It is perhaps not a coincident that it is possible to exclude fragmentary MSS when running the CBGM software. In an extensive presentation (downloadable here) of his method as applied to the Catholic Letters, Mink explains further how the method does not take fragmentary MSS into account, and it seems like many papyri actually fit the criterion he indicates:
The pre-genealogical and genealogical data used rests upon the entire corpus of the Catholic Letters (not upon single writings). When agreements with a given witness are checked or potential ancestors are searched for, smaller fragments are excluded. Smaller fragments are those which share less than 50% of the variant places in the given witness.
Hence, when Eldon J. Epp in his important essay "Textual Clusters: Their Past and Future," in The Text of the New Testament in Contemporary Research (eds. B. Ehrman and M.W. Holmes; NTTSD 42; Leiden: Brill, 2013), 564, asks what is the appropriate method for identifying the D-cluster ("Western" text), he questions the usefulness of the CBGM, since it does not take into account fragments (the D-cluster contains the fragmentary P38 and P48).

On the other hand, Epp gives a rather positive evaluation of Alands' system of classification for the papyri in another essay in the same volume, "The Papyrus Manuscripts of the New Testament," in The Text of the New Testament in Contemporary Research, 27, 
Yet, this classification system, with its considerable relativity, is not without value, for it reflects the general scribal process. For example, the close textual relationship between P75 and Codex B . . . does show a 'strict' connection with their respective exemplars–and with others along that line of transmission.
The final and probably most severe point of criticism in Parker's review concerns the second section of the volume, including my own essay:
I find it really remarkable, and a serious flaw, that none of the contributors to Section II seems to pay attention to, or in some cases even to be aware of, the Text und Textwert series (I except the chapter on the catholic epistles).

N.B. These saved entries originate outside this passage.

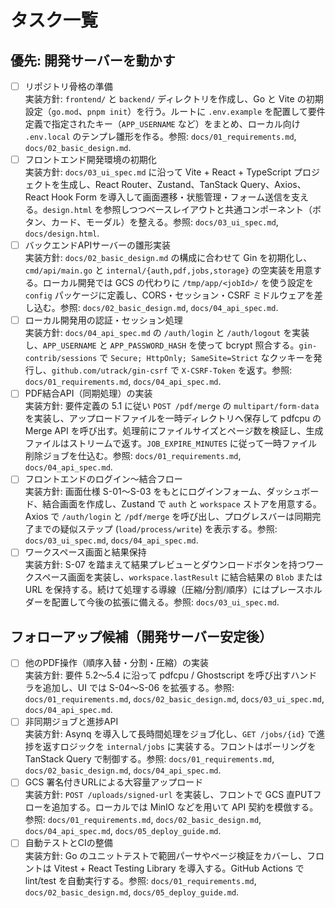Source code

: # タスク一覧

## 優先: 開発サーバーを動かす

- [ ] リポジトリ骨格の準備  
  実装方針: `frontend/` と `backend/` ディレクトリを作成し、Go と Vite の初期設定（`go.mod`、`pnpm init`）を行う。ルートに `.env.example` を配置して要件定義で指定されたキー（`APP_USERNAME` など）をまとめ、ローカル向け `.env.local` のテンプレ雛形を作る。参照: `docs/01_requirements.md`, `docs/02_basic_design.md`.
- [ ] フロントエンド開発環境の初期化  
  実装方針: `docs/03_ui_spec.md` に沿って Vite + React + TypeScript プロジェクトを生成し、React Router、Zustand、TanStack Query、Axios、React Hook Form を導入して画面遷移・状態管理・フォーム送信を支える。`design.html` を参照しつつベースレイアウトと共通コンポーネント（ボタン、カード、モーダル）を整える。参照: `docs/03_ui_spec.md`, `docs/design.html`.
- [ ] バックエンドAPIサーバーの雛形実装  
  実装方針: `docs/02_basic_design.md` の構成に合わせて Gin を初期化し、`cmd/api/main.go` と `internal/{auth,pdf,jobs,storage}` の空実装を用意する。ローカル開発では GCS の代わりに `/tmp/app/<jobId>/` を使う設定を `config` パッケージに定義し、CORS・セッション・CSRF ミドルウェアを差し込む。参照: `docs/02_basic_design.md`, `docs/04_api_spec.md`.
- [ ] ローカル開発用の認証・セッション処理  
  実装方針: `docs/04_api_spec.md` の `/auth/login` と `/auth/logout` を実装し、`APP_USERNAME` と `APP_PASSWORD_HASH` を使って bcrypt 照合する。`gin-contrib/sessions` で `Secure; HttpOnly; SameSite=Strict` なクッキーを発行し、`github.com/utrack/gin-csrf` で `X-CSRF-Token` を返す。参照: `docs/01_requirements.md`, `docs/04_api_spec.md`.
- [ ] PDF結合API（同期処理）の実装  
  実装方針: 要件定義の 5.1 に従い `POST /pdf/merge` の `multipart/form-data` を実装し、アップロードファイルを一時ディレクトリへ保存して pdfcpu の Merge API を呼び出す。処理前にファイルサイズとページ数を検証し、生成ファイルはストリームで返す。`JOB_EXPIRE_MINUTES` に従って一時ファイル削除ジョブを仕込む。参照: `docs/01_requirements.md`, `docs/04_api_spec.md`.
- [ ] フロントエンドのログイン〜結合フロー  
  実装方針: 画面仕様 S-01〜S-03 をもとにログインフォーム、ダッシュボード、結合画面を作成し、Zustand で `auth` と `workspace` ストアを用意する。Axios で `/auth/login` と `/pdf/merge` を呼び出し、プログレスバーは同期完了までの疑似ステップ (`load/process/write`) を表示する。参照: `docs/03_ui_spec.md`, `docs/04_api_spec.md`.
- [ ] ワークスペース画面と結果保持  
  実装方針: S-07 を踏まえて結果プレビューとダウンロードボタンを持つワークスペース画面を実装し、`workspace.lastResult` に結合結果の `Blob` または URL を保持する。続けて処理する導線（圧縮/分割/順序）にはプレースホルダーを配置して今後の拡張に備える。参照: `docs/03_ui_spec.md`.

## フォローアップ候補（開発サーバー安定後）

- [ ] 他のPDF操作（順序入替・分割・圧縮）の実装  
  実装方針: 要件 5.2〜5.4 に沿って pdfcpu / Ghostscript を呼び出すハンドラを追加し、UI では S-04〜S-06 を拡張する。参照: `docs/01_requirements.md`, `docs/02_basic_design.md`, `docs/03_ui_spec.md`, `docs/04_api_spec.md`.
- [ ] 非同期ジョブと進捗API  
  実装方針: Asynq を導入して長時間処理をジョブ化し、`GET /jobs/{id}` で進捗を返すロジックを `internal/jobs` に実装する。フロントはポーリングを TanStack Query で制御する。参照: `docs/01_requirements.md`, `docs/02_basic_design.md`, `docs/04_api_spec.md`.
- [ ] GCS 署名付きURLによる大容量アップロード  
  実装方針: `POST /uploads/signed-url` を実装し、フロントで GCS 直PUTフローを追加する。ローカルでは MinIO などを用いて API 契約を模倣する。参照: `docs/01_requirements.md`, `docs/02_basic_design.md`, `docs/04_api_spec.md`, `docs/05_deploy_guide.md`.
- [ ] 自動テストとCIの整備  
  実装方針: Go のユニットテストで範囲パーサやページ検証をカバーし、フロントは Vitest + React Testing Library を導入する。GitHub Actions で lint/test を自動実行する。参照: `docs/01_requirements.md`, `docs/02_basic_design.md`, `docs/05_deploy_guide.md`.
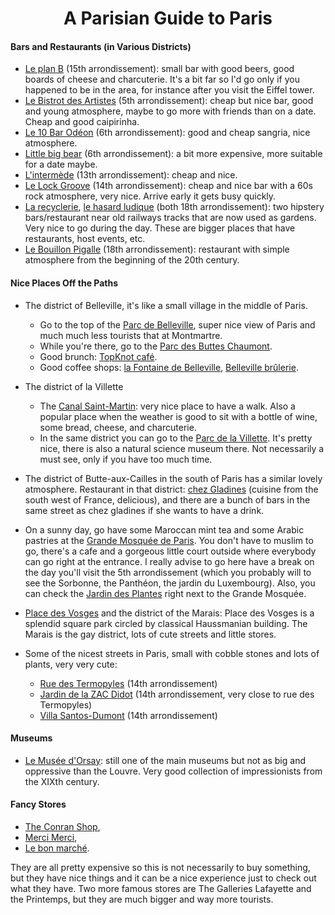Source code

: <h1 align=center> A Parisian Guide to Paris </h1>

#### Bars and Restaurants (in Various Districts)

* <a href="https://www.google.com/maps/place/Plan+B/@48.8489659,2.2885123,17z/data=!3m1!4b1!4m5!3m4!1s0x47e6701a590095d1:0xe27b2d83586976fe!8m2!3d48.8489624!4d2.290701" target="_blank">Le plan B</a> (15th arrondissement): small bar with good beers, good boards of cheese and charcuterie. It's a bit far so I'd go only if you happened to be in the area, for instance after you visit the Eiffel tower.
* <a href="https://www.google.com/maps/place/Bistrot+Des+Artistes/@48.8507868,2.3454311,17z/data=!3m1!4b1!4m5!3m4!1s0x47e671e6cc2640b3:0xf937e4824f5a5f67!8m2!3d48.8507833!4d2.3476198" target="_blank">Le Bistrot des Artistes</a> (5th arrondissement): cheap but nice bar, good and young atmosphere, maybe to go more with friends than on a date. Cheap and good caipirinha.
* <a href="https://www.google.com/maps/place/10+BAR+Odeon/@48.8510944,2.3364155,17z/data=!4m12!1m6!3m5!1s0x47e671dc08be63ab:0x54e319a501032b87!2s10+BAR+Odeon!8m2!3d48.8510909!4d2.3386042!3m4!1s0x47e671dc08be63ab:0x54e319a501032b87!8m2!3d48.8510909!4d2.3386042" target="_blank">Le 10 Bar Odéon</a> (6th arrondissement): good and cheap sangria, nice atmosphere.
* <a href="https://www.google.com/maps/place/Little+big+bear/@48.8495715,2.3380998,17z/data=!4m12!1m6!3m5!1s0x47e671dc45a3f0af:0x85a6359308143f4f!2sLittle+big+bear!8m2!3d48.849568!4d2.3402885!3m4!1s0x47e671dc45a3f0af:0x85a6359308143f4f!8m2!3d48.849568!4d2.3402885" target="_blank">Little big bear</a> (6th arrondissement): a bit more expensive, more suitable for a date maybe.
* <a href="https://www.google.com/maps/place/L'interm%C3%A8de/@48.8373741,2.3580321,17z/data=!4m12!1m6!3m5!1s0x47e671f499e923f1:0x3aa39cd88aef26c6!2sL'interm%C3%A8de!8m2!3d48.8373706!4d2.3602208!3m4!1s0x47e671f499e923f1:0x3aa39cd88aef26c6!8m2!3d48.8373706!4d2.3602208" target="_blank">L'intermède</a> (13th arrondissement): cheap and nice.
* <a href="https://www.google.com/maps/place/Plan+B/@48.8489659,2.2885123,17z/data=!3m1!4b1!4m5!3m4!1s0x47e6701a590095d1:0xe27b2d83586976fe!8m2!3d48.8489624!4d2.290701" target="_blank">Le Lock Groove</a> (14th arrondissement): cheap and nice bar with a 60s rock atmosphere, very nice. Arrive early it gets busy quickly.
* <a href="https://www.google.com/maps/place/La+Recyclerie/@48.897626,2.3418491,17z/data=!4m12!1m6!3m5!1s0x47e66ef5944a85d3:0x3ce19c17a7b9524!2sLa+Recyclerie!8m2!3d48.8976225!4d2.3440378!3m4!1s0x47e66ef5944a85d3:0x3ce19c17a7b9524!8m2!3d48.8976225!4d2.3440378" target="_blank">La recyclerie</a>, <a href="https://www.google.com/maps/place/Le+Hasard+Ludique/@48.8957053,2.3264077,17z/data=!4m12!1m6!3m5!1s0x47e66dd40cb72bc7:0x118df357b697b0c5!2sLe+Hasard+Ludique!8m2!3d48.8957018!4d2.3285964!3m4!1s0x47e66dd40cb72bc7:0x118df357b697b0c5!8m2!3d48.8957018!4d2.3285964" target="_blank">le hasard ludique</a> (both 18th arrondissement): two hipstery bars/restaurant near old railways tracks that are now used as gardens. Very nice to go during the day. These are bigger places that have restaurants, host events, etc.
* <a href="https://www.google.com/maps/place/Bouillon+pigalle/@48.8826552,2.3352748,17z/data=!4m12!1m6!3m5!1s0x47e66e45c7d2be55:0x6c3d2c3b62dc00e6!2sBouillon+pigalle!8m2!3d48.8826517!4d2.3374635!3m4!1s0x47e66e45c7d2be55:0x6c3d2c3b62dc00e6!8m2!3d48.8826517!4d2.3374635" target="_blank">Le Bouillon Pigalle</a> (18th arrondissement): restaurant with simple atmosphere from the beginning of the 20th century.


#### Nice Places Off the Paths

* The district of Belleville, it's like a small village in the middle of Paris.
    * Go to the top of the <a href="https://www.google.com/maps/place/Parc+de+Belleville/@48.8710713,2.3825164,17z/data=!4m12!1m6!3m5!1s0x47e66debe15d0db7:0xdb7febfbfbe44e8f!2sParc+de+Belleville!8m2!3d48.8710678!4d2.3847051!3m4!1s0x47e66debe15d0db7:0xdb7febfbfbe44e8f!8m2!3d48.8710678!4d2.3847051" target="_blank">Parc de Belleville</a>, super nice view of Paris and much much less tourists that at Montmartre.
    * While you're there, go to the <a href="https://www.google.com/maps/place/Parc+des+Buttes-Chaumont/@48.8809531,2.3805722,17z/data=!4m12!1m6!3m5!1s0x47e66dc6143ed387:0xf26bed6076959491!2sParc+des+Buttes-Chaumont!8m2!3d48.8809496!4d2.3827609!3m4!1s0x47e66dc6143ed387:0xf26bed6076959491!8m2!3d48.8809496!4d2.3827609" target="_blank">Parc des Buttes Chaumont</a>.
    * Good brunch: <a href="https://www.google.com/maps/place/TopKnot+Caf%C3%A9/@48.8749122,2.3839643,17z/data=!4m12!1m6!3m5!1s0x47e66dea0fe4167b:0x9eebc28713dd5b1e!2sTopKnot+Caf%C3%A9!8m2!3d48.8749087!4d2.386153!3m4!1s0x47e66dea0fe4167b:0x9eebc28713dd5b1e!8m2!3d48.8749087!4d2.386153" target="_blank">TopKnot café</a>.
    * Good coffee shops: <a href="https://www.google.com/maps/place/La+Fontaine+de+Belleville/@48.8758654,2.3661631,17z/data=!4m12!1m6!3m5!1s0x47e66e0aab1e6b97:0xc305db060effaf6c!2sLa+Fontaine+de+Belleville!8m2!3d48.8758619!4d2.3683518!3m4!1s0x47e66e0aab1e6b97:0xc305db060effaf6c!8m2!3d48.8758619!4d2.3683518" target="_blank">la Fontaine de Belleville</a>, <a href="https://www.google.com/maps/place/Belleville+Br%C3%BBlerie+-+Paris+-+%22Le+Quartier+G%C3%A9n%C3%A9ral%22/@48.8832574,2.3720595,17z/data=!4m12!1m6!3m5!1s0x47e66d0412185e33:0x5f1c50fa9d26eb79!2sBelleville+Br%C3%BBlerie+-+Paris+-+%22Le+Quartier+G%C3%A9n%C3%A9ral%22!8m2!3d48.8832539!4d2.3742482!3m4!1s0x47e66d0412185e33:0x5f1c50fa9d26eb79!8m2!3d48.8832539!4d2.3742482" target="_blank">Belleville brûlerie</a>.

* The district of la Villette
    * The <a href="https://www.google.com/maps/place/Canal+Saint-Martin/@48.8767022,2.3640428,17.93z/data=!4m5!3m4!1s0x47e66e75a525055f:0xcc0b30bb4ea9216f!8m2!3d48.8651816!4d2.3673393" target="_blank">Canal Saint-Martin</a>: very nice place to have a walk. Also a popular place when the weather is good to sit with a bottle of wine, some bread, cheese, and charcuterie.
    * In the same district you can go to the <a href="https://www.google.com/maps/place/La+Villette/@48.8938524,2.3880713,17z/data=!3m1!4b1!4m5!3m4!1s0x47e66dc9c9c1ba1d:0xf853a3c25346e69f!8m2!3d48.8938489!4d2.39026" target="_blank">Parc de la Villette</a>. It's pretty nice, there is also a natural science museum there. Not necessarily a must see, only if you have too much time.

* The district of Butte-aux-Cailles in the south of Paris has a similar lovely atmosphere. Restaurant in that district: <a href="https://www.google.com/maps/place/Chez+Gladines/@48.8288075,2.3484113,17z/data=!4m12!1m6!3m5!1s0x47e6719100adc7e5:0x9fe67cea24d0331d!2sChez+Gladines!8m2!3d48.828804!4d2.3506!3m4!1s0x47e6719100adc7e5:0x9fe67cea24d0331d!8m2!3d48.828804!4d2.3506" target="_blank">chez Gladines</a> (cuisine from the south west of France, delicious), and there are a bunch of bars in the same street as chez gladines if she wants to have a drink.

* On a sunny day, go have some Maroccan mint tea and some Arabic pastries at the <a href="https://www.google.com/maps/place/Grande+Mosqu%C3%A9e+de+Paris/@48.8418451,2.3529833,17z/data=!4m12!1m6!3m5!1s0x47e671f1df8cdb07:0x11888bd44db86ccb!2sGrande+Mosqu%C3%A9e+de+Paris!8m2!3d48.8418416!4d2.355172!3m4!1s0x47e671f1df8cdb07:0x11888bd44db86ccb!8m2!3d48.8418416!4d2.355172" target="_blank">Grande Mosquée de Paris</a>. You don't have to muslim to go, there's a cafe and a gorgeous little court outside where everybody can go right at the entrance. I really advise to go here have a break on the day you'll visit the 5th arrondissement (which you probably will to see the Sorbonne, the Panthéon, the jardin du Luxembourg). Also, you can check the <a href="https://www.google.com/maps/place/Jardin+des+Plantes/@48.8433322,2.35877,17z/data=!3m1!4b1!4m5!3m4!1s0x47e671f0d126ec6b:0xa67a22fb91573d4e!8m2!3d48.8433287!4d2.3609587" target="_blank">Jardin des Plantes</a> right next to the Grande Mosquée.

* <a href="https://www.google.com/maps/place/Place+des+Vosges/@48.8556149,2.3633379,17z/data=!3m1!4b1!4m5!3m4!1s0x47e671ffe088e851:0x64d877a597074ca8!8m2!3d48.8556114!4d2.3655266" target="_blank">Place des Vosges</a> and the district of the Marais: Place des Vosges is a splendid square park circled by classical Haussmanian building. The Marais is the gay district, lots of cute streets and little stores.

* Some of the nicest streets in Paris, small with cobble stones and lots of plants, very very cute:
    * <a href="https://www.google.com/maps/place/Rue+des+Thermopyles,+75014+Paris,+France/@48.8327688,2.3165929,17z/data=!4m13!1m7!3m6!1s0x47e6704b40595d43:0x7a9a2684c792c0c!2sRue+des+Thermopyles,+75014+Paris,+France!3b1!8m2!3d48.832826!4d2.3187475!3m4!1s0x47e6704b40595d43:0x7a9a2684c792c0c!8m2!3d48.832826!4d2.3187475" target="_blank">Rue des Termopyles</a> (14th arrondissement)
    * <a href="https://www.google.com/maps/place/48%C2%B050'01.9%22N+2%C2%B019'11.4%22E/@48.8327688,2.3165929,17z/data=!4m14!1m7!3m6!1s0x47e6704b40595d43:0x7a9a2684c792c0c!2sRue+des+Thermopyles,+75014+Paris,+France!3b1!8m2!3d48.832826!4d2.3187475!3m5!1s0x0:0x0!7e2!8m2!3d48.8338625!4d2.3198238" target="_blank">Jardin de la ZAC Didot</a> (14th arrondissement, very close to rue des Termopyles)
    * <a href="https://www.google.com/maps/place/Villa+Santos-Dumont,+75015+Paris,+France/@48.833187,2.3023201,17z/data=!3m1!4b1!4m5!3m4!1s0x47e67046ea74d53b:0x6ac46886c4d2d55e!8m2!3d48.8331835!4d2.3045088" target="_blank">Villa Santos-Dumont</a> (14th arrondissement)


#### Museums

* <a href="https://www.google.com/maps/place/Mus%C3%A9e+d'Orsay/@48.8599649,2.3243727,17z/data=!3m1!4b1!4m5!3m4!1s0x47e66e2bb630941b:0xd071bd8cb14423d8!8m2!3d48.8599614!4d2.3265614" target="_blank">Le Musée d'Orsay</a>: still one of the main museums but not as big and oppressive than the Louvre. Very good collection of impressionists from the XIXth century.

#### Fancy Stores

* <a href="https://www.google.com/maps/place/The+Conran+Shop/@48.8518065,2.3215393,17z/data=!3m1!4b1!4m5!3m4!1s0x47e671d484a7a5f9:0xda07fab6cddaf5ce!8m2!3d48.851803!4d2.323728" target="_blank">The Conran Shop</a>,
* <a href="https://www.google.com/maps/place/Merci,+Merci+!/@48.8905102,2.3292202,17z/data=!3m1!4b1!4m5!3m4!1s0x47e66f538218ebbd:0xa805e1d160d352da!8m2!3d48.8905067!4d2.3314089" target="_blank">Merci Merci</a>,
* <a href="https://www.google.com/maps/place/Le+Bon+March%C3%A9/@48.8511389,2.3221761,17z/data=!3m1!4b1!4m5!3m4!1s0x47e671d39ebb8601:0xd99b7bf65c716272!8m2!3d48.8511354!4d2.3243648" target="_blank">Le bon marché</a>.

They are all pretty expensive so this is not necessarily to buy something, but they have nice things and it can be a nice experience just to check out what they have. Two more famous stores are The Galleries Lafayette and the Printemps, but they are much bigger and way more tourists.

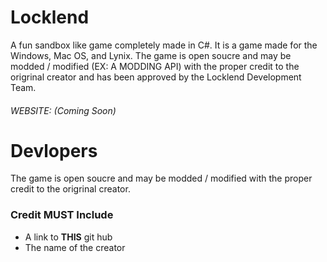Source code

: # Locklend

A fun sandbox like game completely made in C#. It is a game made for the Windows, Mac OS, and Lynix.
The game is open soucre and may be modded / modified (EX: A MODDING API) with the proper credit to the origrinal creator and has been approved by the Locklend Development Team.

###### WEBSITE: (Coming Soon)

# Devlopers 

The game is open soucre and may be modded / modified with the proper credit to the origrinal creator.

### Credit MUST Include 
- A link to **THIS** git hub
- The name of the creator
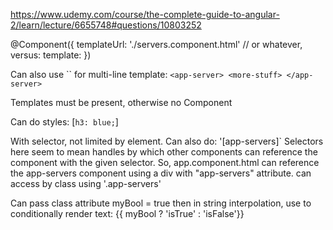 https://www.udemy.com/course/the-complete-guide-to-angular-2/learn/lecture/6655748#questions/10803252

@Component({
    templateUrl: './servers.component.html' // or whatever, versus:
    template: <app-server></app-server> <app-server></app-server>
})

Can also use `` for multi-line
template: `
<app-server>
<more-stuff>
</app-server>
`

Templates must be present, otherwise no Component

Can do styles: [`
h3: blue;
`]

With selector, not limited by element. Can also do: '[app-servers]`
 Selectors here seem to mean handles by which other components can reference the 
 component with the given selector. So, app.component.html can reference the app-servers
 component using a div with "app-servers" attribute.
 can access by class using '.app-servers'

Can pass class attribute myBool = true
then in string interpolation, use to conditionally render text: {{ myBool ? 'isTrue' : 'isFalse'}}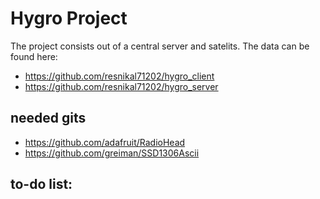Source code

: # Hygro Project
The project consists out of a central server and satelits.
The data can be found here:
* https://github.com/resnikal71202/hygro_client
* https://github.com/resnikal71202/hygro_server
## needed gits
* https://github.com/adafruit/RadioHead
* https://github.com/greiman/SSD1306Ascii
## to-do list:
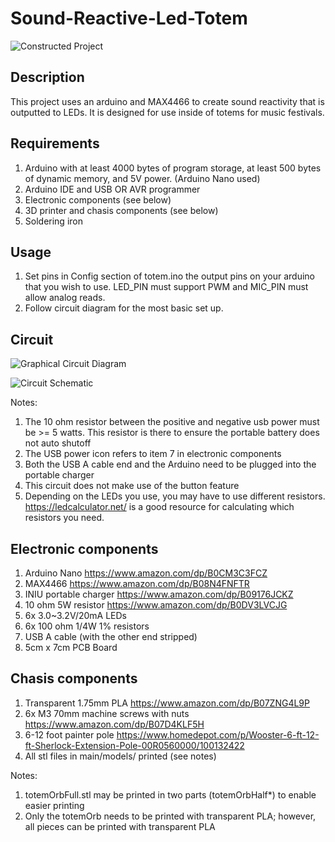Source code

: # Sound-Reactive-Led-Totem

![Constructed Project](constructed.jpg "Constructed Project")

## Description

This project uses an arduino and MAX4466 to create sound reactivity that is
outputted to LEDs. It is designed for use inside of totems for music festivals.

## Requirements

1. Arduino with at least 4000 bytes of program storage, at least 500 bytes of dynamic memory, and 5V power. (Arduino Nano used)
2. Arduino IDE and USB OR AVR programmer
3. Electronic components (see below)
4. 3D printer and chasis components (see below)
5. Soldering iron

## Usage

1. Set pins in Config section of totem.ino the output pins on your arduino that you wish to use. LED_PIN must support PWM and MIC_PIN must allow analog reads.
3. Follow circuit diagram for the most basic set up.

## Circuit

![Graphical Circuit Diagram](totem_circuit_diagram.png "Graphical Circuit Diagram")

![Circuit Schematic](totem_circuit_schematic.png "Circuit Schematic")

Notes:
1. The 10 ohm resistor between the positive and negative usb power must be >= 5 watts. This resistor is there to ensure the portable battery does not auto shutoff
2. The USB power icon refers to item 7 in electronic components
3. Both the USB A cable end and the Arduino need to be plugged into the portable charger
4. This circuit does not make use of the button feature
5. Depending on the LEDs you use, you may have to use different resistors. https://ledcalculator.net/ is a good resource for calculating which resistors you need.

## Electronic components

1. Arduino Nano https://www.amazon.com/dp/B0CM3C3FCZ
2. MAX4466 https://www.amazon.com/dp/B08N4FNFTR
3. INIU portable charger https://www.amazon.com/dp/B09176JCKZ
4. 10 ohm 5W resistor https://www.amazon.com/dp/B0DV3LVCJG
5. 6x 3.0~3.2V/20mA LEDs
6. 6x 100 ohm 1/4W 1% resistors
7. USB A cable (with the other end stripped)
8. 5cm x 7cm PCB Board

## Chasis components

1. Transparent 1.75mm PLA https://www.amazon.com/dp/B07ZNG4L9P
2. 6x M3 70mm machine screws with nuts https://www.amazon.com/dp/B07D4KLF5H
3. 6-12 foot painter pole https://www.homedepot.com/p/Wooster-6-ft-12-ft-Sherlock-Extension-Pole-00R0560000/100132422
4. All stl files in main/models/ printed (see notes)

Notes:
1. totemOrbFull.stl may be printed in two parts (totemOrbHalf*) to enable easier printing
2. Only the totemOrb needs to be printed with transparent PLA; however, all pieces can be printed with transparent PLA
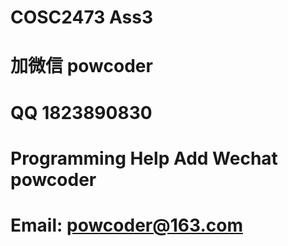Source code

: # COSC2473 Ass3
# 加微信 powcoder

# QQ 1823890830

# Programming Help Add Wechat powcoder

# Email: powcoder@163.com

These volumes make it possible to compare a witness with any other witness in a systematic manner, and to take an important step towards an overview of the textual history of a work. They are far more valuable, since they provide hard facts, than the Aland categories. The first volumes were published in 1987. How can what purport to be articles dealing with contemporary scholarship ignore them?
I have several objections to this harsh criticism, especially if it is applied to my own essay, "The Early Text of Matthew" (pp. 83-107). First of all, in my introduction, I explicitly point out that "numbers and percentages are more important than corresponding labels like "free," "normal," and "strict" and that "the validity of the results ultimately depends on the size of the sample and the specific nature and pattern of textual variation–variants should be weighed as well as counted" (p. 84). In my opinion, I use a proper method providing facts as hard as they can be in this business.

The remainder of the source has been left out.